I principi cristiani esercitarono, quindi, lungo i secoli, un effettivo potere di convocare e riunire il Corpo episcopale, sotto la presidenza del Papa, per dirimere le controversie religiose.
Tale prerogativa, per cui il sovrano interveniva direttamente e autonomamente in ordine alla costituzione di tali assisi ecclesiastiche, richiedeva pur sempre l’approvazione formale della Chiesa docente. Era, insomma, il Pontefice Romano che formalmente confermava, o tacitamente o espressamente, tali assemblee e le loro deliberazioni.
I teologi hanno, quindi, distinto tra il potere materiale di convocazione dei Concili suddetti, che effettivamente esercitarono gli Imperatori romani, e quello formale o sostanziale, che spetta di diritto al solo Pontefice.
Agli Imperatori, che una volta riunito il concilio, non intervenivano mai direttamente nel merito delle discussioni teologiche vere e proprie, lasciando ai vescovi, presieduti dal Papa per mezzo dei suoi legati, di definire le questioni all’ordine del giorno, spettava anche la presidenza materiale.

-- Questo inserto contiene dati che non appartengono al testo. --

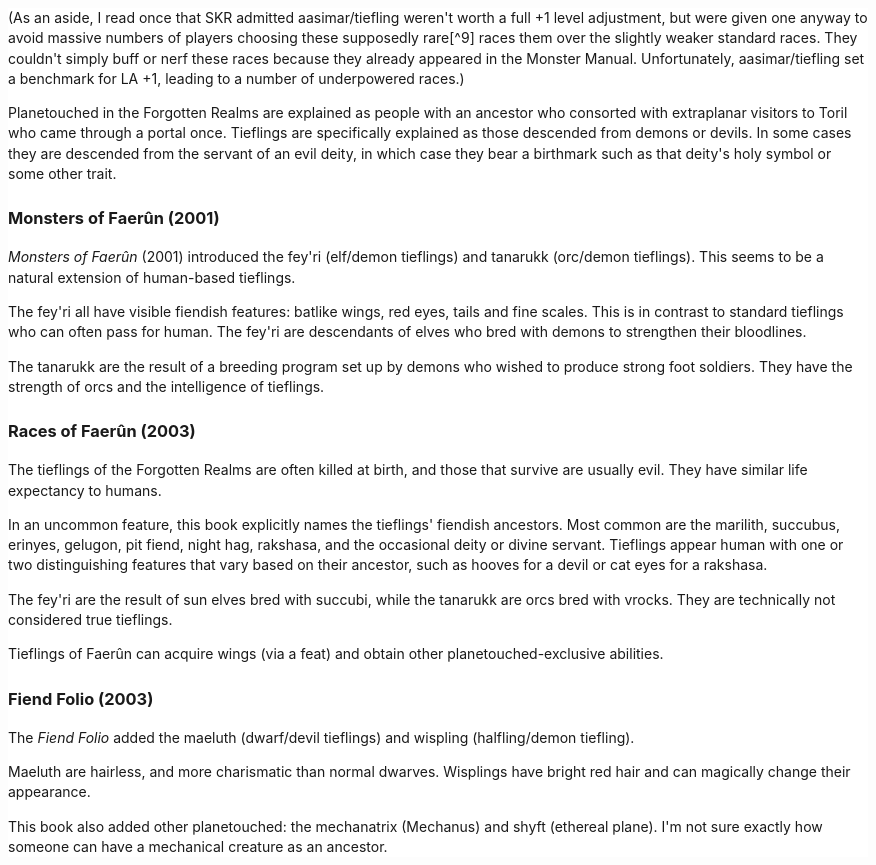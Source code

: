 (As an aside, I read once that SKR admitted aasimar/tiefling weren't worth a
full +1 level adjustment, but were given one anyway to avoid massive numbers of
players choosing these supposedly rare[^9] races them over the slightly weaker
standard races. They couldn't simply buff or nerf these races because they
already appeared in the Monster Manual. Unfortunately, aasimar/tiefling set a
benchmark for LA +1, leading to a number of underpowered races.) 

Planetouched in the Forgotten Realms are explained as people with an ancestor
who consorted with extraplanar visitors to Toril who came through a portal once.
Tieflings are specifically explained as those descended from demons or devils.
In some cases they are descended from the servant of an evil deity, in which
case they bear a birthmark such as that deity's holy symbol or some other trait.

### Monsters of Faer&ucirc;n (2001)

_Monsters of Faer&ucirc;n_ (2001) introduced the fey'ri (elf/demon tieflings)
and tanarukk (orc/demon tieflings). This seems to be a natural extension of
human-based tieflings.

The fey'ri all have visible fiendish features: batlike wings, red eyes, tails
and fine scales. This is in contrast to standard tieflings who can often pass
for human. The fey'ri are descendants of elves who bred with demons to
strengthen their bloodlines.

The tanarukk are the result of a breeding program set up by demons who wished to
produce strong foot soldiers. They have the strength of orcs and the
intelligence of tieflings.

### Races of Faer&ucirc;n (2003)

The tieflings of the Forgotten Realms are often killed at birth, and those that
survive are usually evil. They have similar life expectancy to humans.

In an uncommon feature, this book explicitly names the tieflings' fiendish
ancestors. Most common are the marilith, succubus, erinyes, gelugon, pit
fiend, night hag, rakshasa, and the occasional deity or divine servant.
Tieflings appear human with one or two distinguishing features that vary based
on their ancestor, such as hooves for a devil or cat eyes for a rakshasa.

The fey'ri are the result of sun elves bred with succubi, while the tanarukk are
orcs bred with vrocks. They are technically not considered true tieflings.

Tieflings of Faer&ucirc;n can acquire wings (via a feat) and obtain other
planetouched-exclusive abilities.

### Fiend Folio (2003)

The _Fiend Folio_ added the maeluth (dwarf/devil tieflings) and wispling
(halfling/demon tiefling).

Maeluth are hairless, and more charismatic than normal dwarves. Wisplings have
bright red hair and can magically change their appearance.

This book also added other planetouched: the mechanatrix (Mechanus) and shyft
(ethereal plane). I'm not sure exactly how someone can have a mechanical
creature as an ancestor.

Era, cioè, loro affidata la vigilanza sul buon ordine e lo svolgimento secondo i canoni delle sessioni. Così il principe cattolico si comportava secondo il noto aforisma attribuito a Costantino il Grande. Il pio sovrano si era definito, in rapporto alla gerarchia ecclesiastica, «vescovo esterno», espressione che ben esprimeva l’idea dell’azione propria di un sovrano cristiano nella Chiesa.